Action of estrogen and adrenocorticoids on adenocarcinoma induction by 1,2-dimethylhydrazine in male rats.

Groups of male Sprague-Dawley rats at 39 days of age, were injected s.c. with estradiol benzoate (15 micrograms/kg), cortisone acetate (2.5 mg/kg) and deoxycorticosterone acetate (10.0 mg/kg) in peanut oil, the controls receiving the oil vehicle on days 1 and 3 and weekly thereafter for a total of 32 injections. 1,2-Dimethylhydrazine was administered s.c. weekly after the 1st 2 drug doses, the dosage as base being 9.0 mg/kg for the 1st 7 injections, then 19.4 mg/kg for the last 13 dosages. The rats were killed 31 weeks after the 1st DMH injection.

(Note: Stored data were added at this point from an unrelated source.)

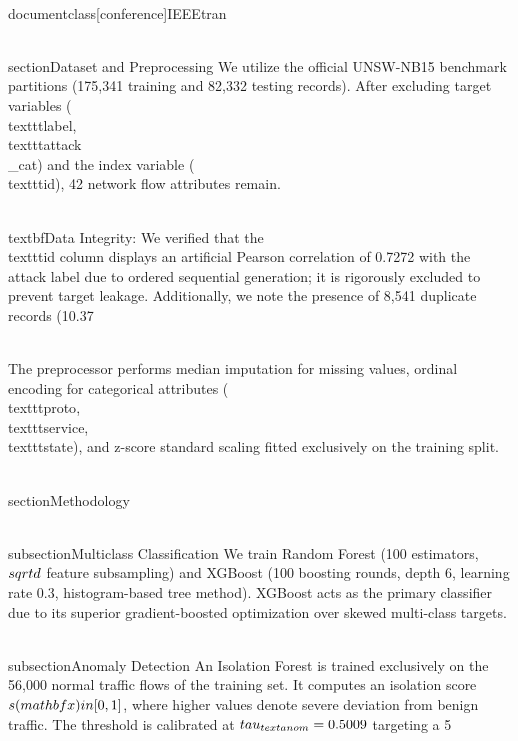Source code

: \\documentclass[conference]{IEEEtran}
\begin{document}
\\section{Dataset and Preprocessing}
We utilize the official UNSW-NB15 benchmark partitions (175,341 training and 82,332 testing records). After excluding target variables (\\texttt{label}, \\texttt{attack\\_cat}) and the index variable (\\texttt{id}), 42 network flow attributes remain. 

\\textbf{Data Integrity:} We verified that the \\texttt{id} column displays an artificial Pearson correlation of 0.7272 with the attack label due to ordered sequential generation; it is rigorously excluded to prevent target leakage. Additionally, we note the presence of 8,541 duplicate records (10.37\\%

\

The preprocessor performs median imputation for missing values, ordinal encoding for categorical attributes (\\texttt{proto}, \\texttt{service}, \\texttt{state}), and z-score standard scaling fitted exclusively on the training split.

\\section{Methodology}

\\subsection{Multiclass Classification}
We train Random Forest (100 estimators, $\\sqrt{d}$ feature subsampling) and XGBoost (100 boosting rounds, depth 6, learning rate 0.3, histogram-based tree method). XGBoost acts as the primary classifier due to its superior gradient-boosted optimization over skewed multi-class targets.

\\subsection{Anomaly Detection}
An Isolation Forest is trained exclusively on the 56,000 normal traffic flows of the training set. It computes an isolation score $s(\\mathbf{x}) \\in [0, 1]$, where higher values denote severe deviation from benign traffic. The threshold is calibrated at $\\tau_{\\text{anom}} = 0.5009$ targeting a 5\\%
\end{document}
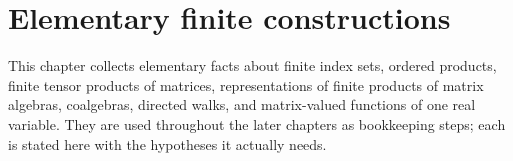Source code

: \chapter{Elementary finite constructions}
\label{ch:elementary_finite_constructions}

This chapter collects elementary facts about finite index sets, ordered
products, finite tensor products of matrices, representations of finite
products of matrix algebras, coalgebras, directed walks, and matrix-valued
functions of one real variable. They are used throughout the later chapters
as bookkeeping steps; each is stated here with the hypotheses it actually
needs.







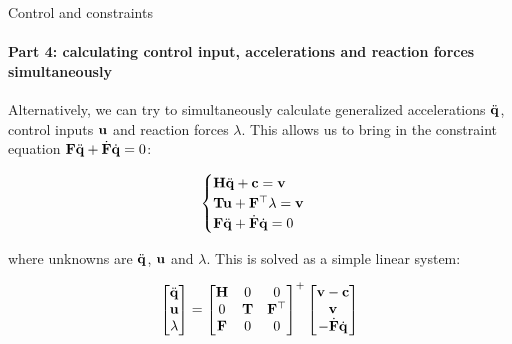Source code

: \documentclass{beamer}
\begin{document}
\begin{frame}{Control and constraints}
\framesubtitle{Part 4: calculating control input, accelerations and reaction forces simultaneously}
\begin{flushleft}

Alternatively, we can try to simultaneously calculate generalized accelerations $\ddot{\mathbf{q}}$, control inputs $\mathbf{u}$ and reaction forces $\lambda$. This allows us to bring in the constraint equation $\mathbf{F} \ddot{\mathbf{q}} + \dot{\mathbf{F}} \dot{\mathbf{q}} = 0$:

\begin{equation}
\begin{cases}
    \mathbf{H} \ddot{\mathbf{q}} + \mathbf{c} = \mathbf{v}\\
    \mathbf{T}\mathbf{u} + \mathbf{F}^\top \lambda = \mathbf{v} \\
    \mathbf{F} \ddot{\mathbf{q}} + \dot{\mathbf{F}} \dot{\mathbf{q}} = 0
\end{cases}
\end{equation}

where unknowns are $\ddot{\mathbf{q}}$, $\mathbf{u}$ and $\lambda$. This is solved as a simple linear system:

\begin{equation}
    \begin{bmatrix}
        \ddot{\mathbf{q}} \\
        \mathbf{u} \\
        \lambda \\
    \end{bmatrix} 
    =
    \begin{bmatrix}
        \mathbf{H} & 0 & 0 \\
        0 & \mathbf{T} & \mathbf{F}^\top \\
        \mathbf{F} & 0 & 0 \\
    \end{bmatrix}^+
    \begin{bmatrix}
        \mathbf{v} - \mathbf{c} \\
        \mathbf{v} \\
        -\dot{\mathbf{F}} \dot{\mathbf{q}} \\
    \end{bmatrix}    
\end{equation}

\end{flushleft}
\end{frame}
\end{document}
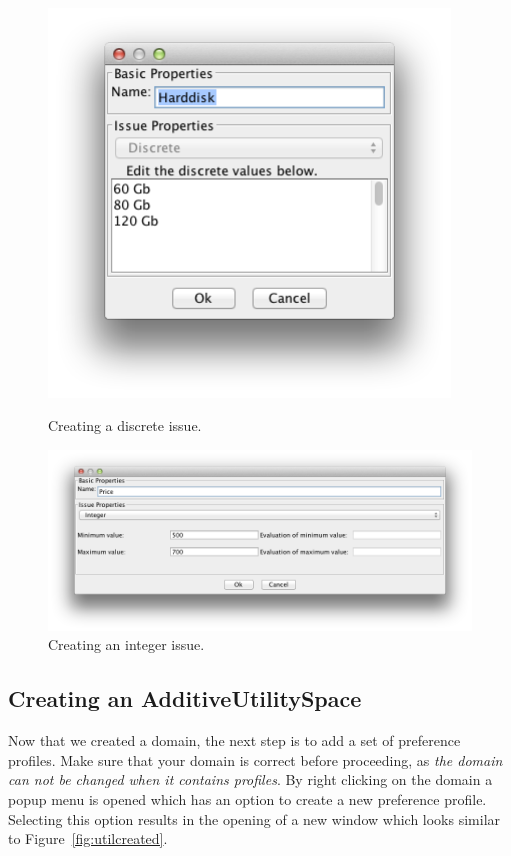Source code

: \documentclass[]{article}
\begin{document}
\begin{figure}[ht]
\center
\begin{minipage}[b]{0.35\linewidth}
	\includegraphics[width=0.95\textwidth]{media/image7a.png}
\caption{Creating a discrete issue.}
\label{fig:createIssueD}
\end{minipage}
\begin{minipage}[b]{0.55\linewidth}
	\includegraphics[width=1.0\textwidth]{media/image7b.png}
\caption{Creating an integer issue.}\label{fig:createIssueI}
\end{minipage}
\end{figure}

\FloatBarrier

\subsection{Creating an AdditiveUtilitySpace}\label{sec:createAdditive} 
Now that we created a domain, the next step is to add a set of preference profiles. Make sure that your domain is correct before proceeding, as \textit{the domain can not be changed when it contains profiles}. By right clicking on the domain a popup menu is opened which has an option to create a new preference profile. Selecting this option results in the opening of a new window which looks similar to Figure~\ref{fig:utilcreated}.
\end{document}
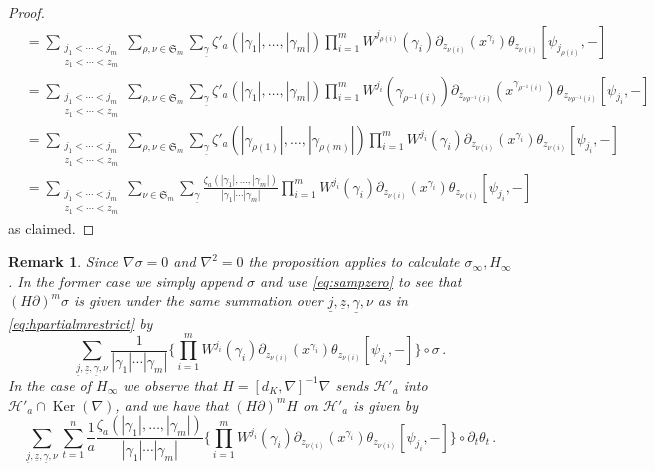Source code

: \documentclass[english,letter paper,12pt,leqno]{article}
\theoremstyle{example}
\newtheorem{remark}[theorem]{Remark}
\numberwithin{equation}{section}
\def\Ker{\operatorname{Ker}}
\def\be{\begin{equation}}
\def\ee{\end{equation}}
\begin{document}
\begin{proof}
\begin{align*}
&= \sum_{\substack{j_1 < \cdots < j_m \\ z_1 < \cdots < z_m}} \sum_{\rho,\nu \in \mathfrak{S}_m} \sum_{\underline{\gamma}} \zeta'_{a}( |\gamma_1|, \ldots, |\gamma_m| ) \prod_{i=1}^m W^{j_{\rho(i)}}(\gamma_i) \partial_{z_{\nu(i)}}(x^{\gamma_i}) \theta_{z_{\nu(i)}} [ \psi_{j_{\rho(i)}}, - ]\\
&= \sum_{\substack{j_1 < \cdots < j_m \\ z_1 < \cdots < z_m}} \sum_{\rho,\nu \in \mathfrak{S}_m} \sum_{\underline{\gamma}} \zeta'_{a}( |\gamma_1|, \ldots, |\gamma_m| ) \prod_{i=1}^m W^{j_i}(\gamma_{\rho^{-1}(i)}) \partial_{z_{\nu\rho^{-1}(i)}}(x^{\gamma_{\rho^{-1}(i)}}) \theta_{z_{\nu\rho^{-1}(i)}} [ \psi_{j_i}, - ]\\
&= \sum_{\substack{j_1 < \cdots < j_m \\ z_1 < \cdots < z_m}} \sum_{\rho,\nu \in \mathfrak{S}_m} \sum_{\underline{\gamma}} \zeta'_{a}( |\gamma_{\rho(1)}|, \ldots, |\gamma_{\rho(m)}| ) \prod_{i=1}^m W^{j_i}(\gamma_i) \partial_{z_{\nu(i)}}(x^{\gamma_i}) \theta_{z_{\nu(i)}} [ \psi_{j_i}, - ]\\
&= \sum_{\substack{j_1 < \cdots < j_m \\ z_1 < \cdots < z_m}} \sum_{\nu \in \mathfrak{S}_m} \sum_{\underline{\gamma}} \frac{\zeta_{a}( |\gamma_1|,\ldots,|\gamma_m| )}{|\gamma_1| \cdots |\gamma_m|} \prod_{i=1}^m W^{j_i}(\gamma_i) \partial_{z_{\nu(i)}}(x^{\gamma_i}) \theta_{z_{\nu(i)}} [ \psi_{j_i}, - ]
\end{align*}
as claimed.
\end{proof}

\begin{remark} Since $\nabla \sigma = 0$ and $\nabla^2 = 0$ the proposition applies to calculate $\sigma_\infty, H_\infty$. In the former case we simply append $\sigma$ and use \eqref{eq:sampzero} to see that $(H \partial)^m \sigma$ is given under the same summation over $\underline{j},\underline{z},\underline{\gamma}, \nu$ as in \eqref{eq:hpartialmrestrict} by
\be
\sum_{\underline{j},\underline{z},\underline{\gamma},\nu} \frac{1}{|\gamma_1| \cdots |\gamma_m|} \Big\{ \prod_{i=1}^m W^{j_i}(\gamma_i) \partial_{z_{\nu(i)}}(x^{\gamma_i}) \theta_{z_{\nu(i)}} [ \psi_{j_i}, - ] \Big\} \circ \sigma\,.
\ee
In the case of $H_\infty$ we observe that $H = [d_K, \nabla]^{-1} \nabla$ sends $\mathscr{H}'_a$ into $\mathscr{H}'_a \cap \Ker(\nabla)$, and we have that $(H \partial)^m H$ on $\mathscr{H}'_a$ is given by
\be
\sum_{\underline{j},\underline{z},\underline{\gamma},\nu} \sum_{t = 1}^n \frac{1}{a} \frac{\zeta_{a}( |\gamma_1|,\ldots,|\gamma_m| )}{|\gamma_1| \cdots |\gamma_m|} \Big\{ \prod_{i=1}^m W^{j_i}(\gamma_i) \partial_{z_{\nu(i)}}(x^{\gamma_i}) \theta_{z_{\nu(i)}} [ \psi_{j_i}, - ] \Big\} \circ \partial_t \theta_t\,.
\ee
\end{remark}
\end{document}

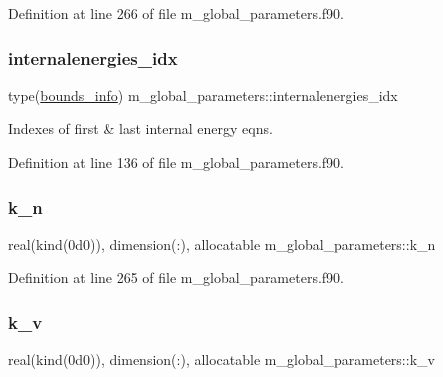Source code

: Definition at line 266 of file m\+\_\+global\+\_\+parameters.\+f90.

\mbox{\label{namespacem__global__parameters_aac5ed9f316eeebbe04258bb1120cbea4}} 
\subsubsection{\texorpdfstring{internalenergies\+\_\+idx}{internalenergies\_idx}}
{\footnotesize\ttfamily type(\hyperlink{structm__derived__types_1_1bounds__info}{bounds\+\_\+info}) m\+\_\+global\+\_\+parameters\+::internalenergies\+\_\+idx}



Indexes of first \& last internal energy eqns. 



Definition at line 136 of file m\+\_\+global\+\_\+parameters.\+f90.

\mbox{\label{namespacem__global__parameters_a555eda1318a218d37d1bdd8f4d57eaf2}} 
\subsubsection{\texorpdfstring{k\+\_\+n}{k\_n}}
{\footnotesize\ttfamily real(kind(0d0)), dimension(\+:), allocatable m\+\_\+global\+\_\+parameters\+::k\+\_\+n}



Definition at line 265 of file m\+\_\+global\+\_\+parameters.\+f90.

\mbox{\label{namespacem__global__parameters_a1943ea5a5127e94a197afae57be95758}} 
\subsubsection{\texorpdfstring{k\+\_\+v}{k\_v}}
{\footnotesize\ttfamily real(kind(0d0)), dimension(\+:), allocatable m\+\_\+global\+\_\+parameters\+::k\+\_\+v}



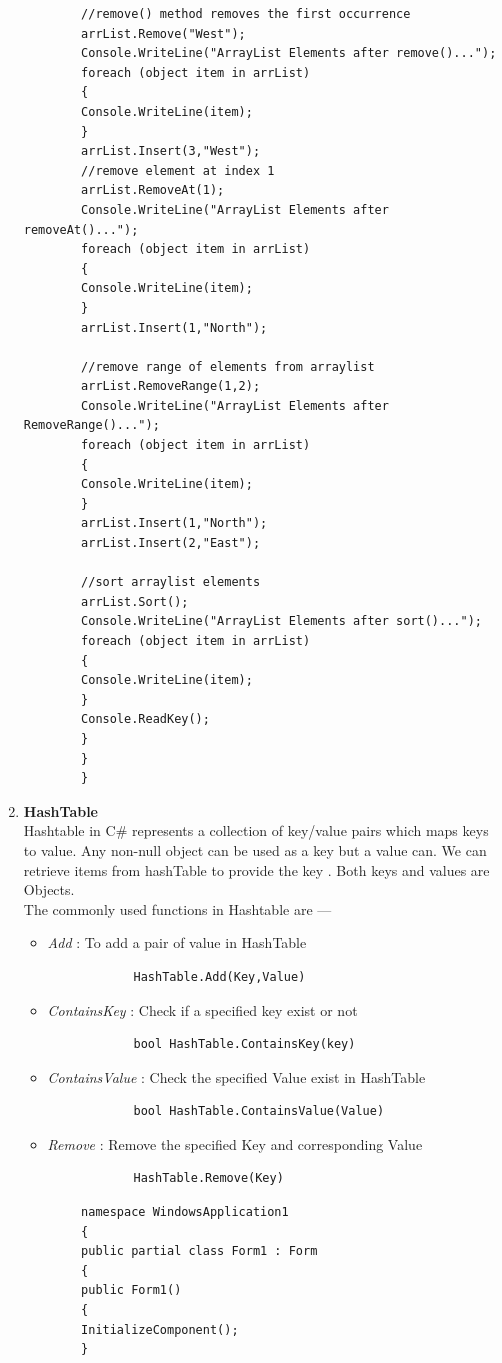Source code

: \documentclass[11pt,dvipsnames,cmyk]{article}
\begin{document}
\begin{enumerate}
\begin{verbatim}
 		//remove() method removes the first occurrence
 		arrList.Remove("West");
 		Console.WriteLine("ArrayList Elements after remove()...");
 		foreach (object item in arrList)
 		{
 		Console.WriteLine(item);
 		}
 		arrList.Insert(3,"West");
 		//remove element at index 1
 		arrList.RemoveAt(1);
 		Console.WriteLine("ArrayList Elements after removeAt()...");
 		foreach (object item in arrList)
 		{
 		Console.WriteLine(item);
 		}
 		arrList.Insert(1,"North");
 		
 		//remove range of elements from arraylist
 		arrList.RemoveRange(1,2);
 		Console.WriteLine("ArrayList Elements after RemoveRange()...");
 		foreach (object item in arrList)
 		{
 		Console.WriteLine(item);
 		}
 		arrList.Insert(1,"North");
 		arrList.Insert(2,"East");
 		
 		//sort arraylist elements
 		arrList.Sort();
 		Console.WriteLine("ArrayList Elements after sort()...");
 		foreach (object item in arrList)
 		{
 		Console.WriteLine(item);
 		}
 		Console.ReadKey();
 		}
 		}
 		}
 		\end{verbatim}
 		\item\textbf{HashTable}
 		\\Hashtable in C\# represents a collection of key/value pairs which maps keys to value. Any non-null object can be used as a key but a value can. We can retrieve items from hashTable to provide the key . Both keys and values are Objects.
 		\\The commonly used functions in Hashtable are ---
 		\begin{itemize}
 			\item \emph{Add} : To add a pair of value in HashTable
 			\begin{verbatim}
 			HashTable.Add(Key,Value)
 			\end{verbatim}
 			\item \emph{ContainsKey} : Check if a specified key exist or not
 			\begin{verbatim}
 			bool HashTable.ContainsKey(key)
 			\end{verbatim}
 			\item \emph{ContainsValue} : Check the specified Value exist in HashTable
 			\begin{verbatim}
 			bool HashTable.ContainsValue(Value)
 			\end{verbatim}
 			\item \emph{Remove} : Remove the specified Key and corresponding Value
 			\begin{verbatim}
 			HashTable.Remove(Key)
 			\end{verbatim}
 		\end{itemize}
		\begin{verbatim}
		namespace WindowsApplication1
		{
		public partial class Form1 : Form
		{
		public Form1()
		{
		InitializeComponent();
		}
		

\end{verbatim}
\end{enumerate}
\end{document}
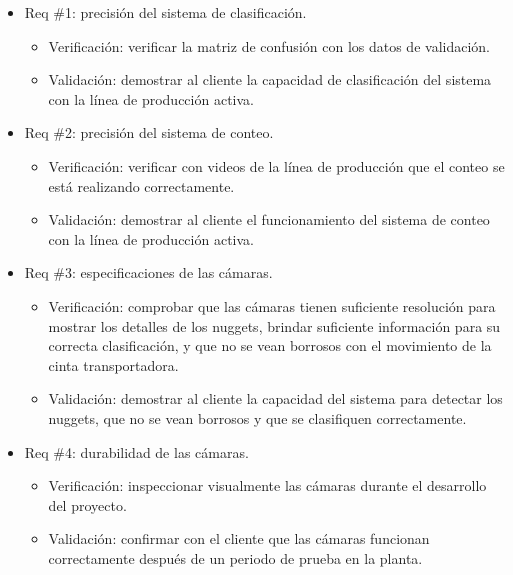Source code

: \documentclass[
11pt, %
]{charter}
\begin{document}
\begin{itemize} 
\item Req \#1: precisión del sistema de clasificación.
	\begin{itemize}
	\item Verificación: verificar la matriz de confusión con los datos de validación.
	\item Validación: demostrar al cliente la capacidad de clasificación del sistema con la línea de producción activa.
	\end{itemize}
\end{itemize}

\begin{itemize} 
\item Req \#2: precisión del sistema de conteo.
	\begin{itemize}
	\item Verificación: verificar con videos de la línea de producción que el conteo se está realizando correctamente.
	\item Validación: demostrar al cliente el funcionamiento del sistema de conteo con la línea de producción activa.
	\end{itemize}
\end{itemize}

\begin{itemize} 
\item Req \#3: especificaciones de las cámaras.
	\begin{itemize}
	\item Verificación: comprobar que las cámaras tienen suficiente resolución para mostrar los detalles de los nuggets, brindar suficiente información para su correcta clasificación, y que no se vean borrosos con el movimiento de la cinta transportadora.
	\item Validación: demostrar al cliente la capacidad del sistema para detectar los nuggets, que no se vean borrosos y que se clasifiquen correctamente.
	\end{itemize}
\end{itemize}

\begin{itemize} 
\item Req \#4: durabilidad de las cámaras.
	\begin{itemize}
	\item Verificación: inspeccionar visualmente las cámaras durante el desarrollo del proyecto.
	\item Validación: confirmar con el cliente que las cámaras funcionan correctamente después de un periodo de prueba en la planta.
	\end{itemize}
\end{itemize}
\end{document}
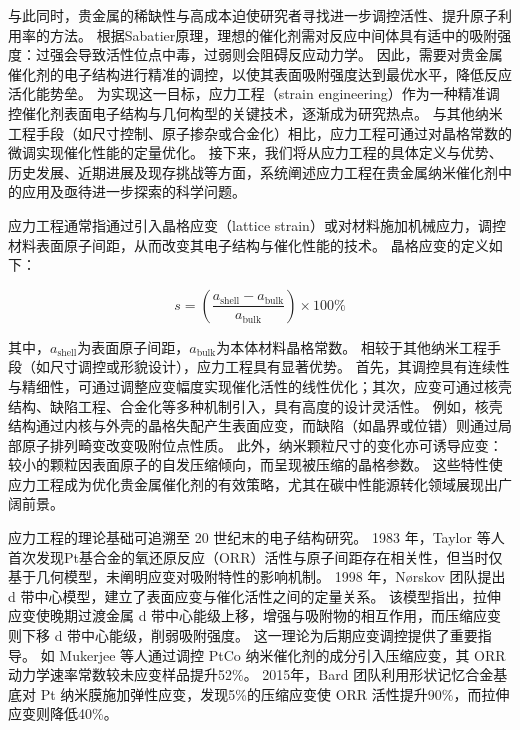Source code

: 与此同时，贵金属的稀缺性与高成本迫使研究者寻找进一步调控活性、提升原子利用率的方法。
根据Sabatier原理，理想的催化剂需对反应中间体具有适中的吸附强度：过强会导致活性位点中毒，过弱则会阻碍反应动力学\cite{Hu_2021}。
因此，需要对贵金属催化剂的电子结构进行精准的调控，以使其表面吸附强度达到最优水平，降低反应活化能势垒。
为实现这一目标，应力工程（strain
engineering）作为一种精准调控催化剂表面电子结构与几何构型的关键技术，逐渐成为研究热点。
与其他纳米工程手段（如尺寸控制、原子掺杂或合金化）相比，应力工程可通过对晶格常数的微调实现催化性能的定量优化\cite{Hammer_2000}。
接下来，我们将从应力工程的具体定义与优势、历史发展、近期进展及现存挑战等方面，系统阐述应力工程在贵金属纳米催化剂中的应用及亟待进一步探索的科学问题。

应力工程通常指通过引入晶格应变（lattice
strain）或对材料施加机械应力，调控材料表面原子间距，从而改变其电子结构与催化性能的技术。
晶格应变的定义如下：

$$
	s = \left( \frac{a_{\text{shell}} - a_{\text{bulk}}}{a_{\text{bulk}}} \right) \times 100\%
$$

其中，$a_\text{shell}$为表面原子间距，$a_\text{bulk}$为本体材料晶格常数。
相较于其他纳米工程手段（如尺寸调控或形貌设计），应力工程具有显著优势。
首先，其调控具有连续性与精细性，可通过调整应变幅度实现催化活性的线性优化\cite{Hammer_2000,Strasser_2010}；其次，应变可通过核壳结构、缺陷工程、合金化等多种机制引入，具有高度的设计灵活性\cite{Chen_2024,Hou_2023,Maiti_2021}。
例如，核壳结构通过内核与外壳的晶格失配产生表面应变\cite{Strasser_2010,Xue_2021,Bu_2016,Moseley_2015,E_2018}，而缺陷（如晶界或位错）则通过局部原子排列畸变改变吸附位点性质\cite{Zhang_2021,Zhao_2021}。
此外，纳米颗粒尺寸的变化亦可诱导应变：较小的颗粒因表面原子的自发压缩倾向，而呈现被压缩的晶格参数\cite{Beyerlein_2012}。
这些特性使应力工程成为优化贵金属催化剂的有效策略，尤其在碳中性能源转化领域展现出广阔前景\cite{Chen_2024}。

应力工程的理论基础可追溯至 20 世纪末的电子结构研究。
1983 年，Taylor 等人首次发现Pt基合金的氧还原反应（ORR）活性与原子间距存在相关性，但当时仅基于几何模型，未阐明应变对吸附特性的影响机制\cite{Jalan_1983}。
1998 年，Nørskov 团队提出 d 带中心模型，建立了表面应变与催化活性之间的定量关系\cite{Mavrikakis_1998,Hammer_1995}。
该模型指出，拉伸应变使晚期过渡金属 d 带中心能级上移，增强与吸附物的相互作用，而压缩应变则下移 d 带中心能级，削弱吸附强度。
这一理论为后期应变调控提供了重要指导。
如 Mukerjee 等人通过调控 PtCo 纳米催化剂的成分引入压缩应变，其 ORR 动力学速率常数较未应变样品提升52\%\cite{Jia_2015}。
2015年，Bard 团队利用形状记忆合金基底对 Pt 纳米膜施加弹性应变，发现5\%的压缩应变使 ORR 活性提升90\%，而拉伸应变则降低40\%\cite{Du_2015}。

The changes in animal condition at necropsy were moderate to extreme in half of the rats and all survived the 20 DMH injection-schedule; mortality was low per group but elevated with the deoxycorticosterone acetate treatment (40%). Essentially all rats displayed colon adenocarcinomas and the total frequency and the number in the proximal and distal portions were in the control ranges except for the statistically significant decrements in overall and distal colon numbers for the estrogen-treated group and possibly, near-significance in case of the cortisone acetate-injected rats. Small intestinal adenocarcinomas which were more prevalent in the upper areas occurred among the groups. As based on the current findings with estrogen, the trend was in the direction of an inhibiting effect on DMH tumorigenesis in contrast to a stimulatory response reported for androgenized males.